We all got into the healing arts because we want to help other humans feel their best. Relief from pain, improved mood, better digestion, maybe fertility and sexual health is what inspires you. Whatever your entry point, whatever system you choose to interact through, you're there because you really do care. We share an understanding that healing the world starts with healing individual humans, families, communities, then cities and states and nations.


We arrive at work with the intention to be of service. To hold space, provide guidance and care, and accompany others on their path to better health, adaptability, integration, and expression of their true selves.

AND We need to make a living. We live in a society at a time when we are all expected to literally make our own living. Certainly there are people for whom the imperative to earn money is less, or even zero. But for most of us in this profession, the money we earn for our time, energy, and expertise is the money we use to buy groceries, pay for housing, transportation, our own health care, entertainment. It's how we are able to survive in the world. And you can't thrive until survival is not your main goal.


I am starting this blog because I know too many--WAY too many--skilled and dedicated healers who struggle to meet their basic needs financially.

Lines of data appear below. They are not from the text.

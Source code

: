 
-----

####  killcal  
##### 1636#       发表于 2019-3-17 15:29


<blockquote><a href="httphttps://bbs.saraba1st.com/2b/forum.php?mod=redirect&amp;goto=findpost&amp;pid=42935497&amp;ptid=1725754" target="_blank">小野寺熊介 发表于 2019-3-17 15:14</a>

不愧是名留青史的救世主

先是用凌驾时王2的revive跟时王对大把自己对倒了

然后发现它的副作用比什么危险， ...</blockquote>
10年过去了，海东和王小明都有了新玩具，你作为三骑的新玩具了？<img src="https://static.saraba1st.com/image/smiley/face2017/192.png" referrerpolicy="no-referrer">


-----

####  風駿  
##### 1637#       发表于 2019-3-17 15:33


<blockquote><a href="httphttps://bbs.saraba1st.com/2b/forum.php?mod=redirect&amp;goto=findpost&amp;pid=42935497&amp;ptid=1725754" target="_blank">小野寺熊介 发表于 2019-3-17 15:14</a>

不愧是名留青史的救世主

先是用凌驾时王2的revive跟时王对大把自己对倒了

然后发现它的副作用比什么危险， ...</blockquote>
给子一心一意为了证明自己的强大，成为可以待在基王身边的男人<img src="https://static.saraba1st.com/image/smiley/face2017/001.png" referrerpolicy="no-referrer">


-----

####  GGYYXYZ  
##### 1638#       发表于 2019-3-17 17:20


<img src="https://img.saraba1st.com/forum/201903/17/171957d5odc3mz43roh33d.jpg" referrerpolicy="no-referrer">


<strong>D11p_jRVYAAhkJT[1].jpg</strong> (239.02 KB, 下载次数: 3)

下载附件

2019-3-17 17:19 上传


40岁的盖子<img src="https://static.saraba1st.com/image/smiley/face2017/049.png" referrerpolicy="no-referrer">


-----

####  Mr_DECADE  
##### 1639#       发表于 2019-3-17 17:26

Folks who truly care, who are truly committed to the service of others, but who worry month by month about making rent, or are one big car repair or vet bill from serious financial trouble.


Some healers struggle financially because they find it daunting to promote themselves and their business. Lacking awareness of the real value of your service is a very common theme. "How can I charge for this? I hardly know what I'm doing?". "Other people are way better at this than I am". "I don't think people can afford or want to pay for this".


Others struggle because they were simply never taught how to keep track of money or how and why to plan.


Many, many healers are deeply intuitive and present-moment focused, which is a wonderful quality, but precludes planning, and prevents them from structuring their lives today in the service of tomorrow.


Others struggle because they are anti-capitalist (which I consider an admirable point of view) and simply HATE charging money.


I want to open a discussion about The Human Side of our practice and The Business Side of our practice.

The Human Side is why we're doing it. We love and revere the human potential for healing, We want to see it in action and we want to support and foster it. We want our fellow humans to be as healthy and happy and flexible as they can be, and we're ready and willing to spend our precious time helping and guiding them in that direction.

The Business Side is what supports The Human Side. Without The Business Side, we can't do The Human Side. If we don't actively engage with The Business Side, it sort of happens on its own and it never, ever takes care of itself. If The Business Side falters, we struggle financially, our stress level increases, and guess what? Our ability to be present and effective for our clients decreases.


So I invite you to hallow and revere The Human Side, and the part of you which is inspired to engage with The Human Side. Set the warm, beautiful, inspiring Human Side safely aside, and engage with the objects and processes which the Business Side contains. Set your intention to always have The Business Side act in support of The Human Side, and your conflicts of interest and ethical dilemmas will loosen significantly if not disappear.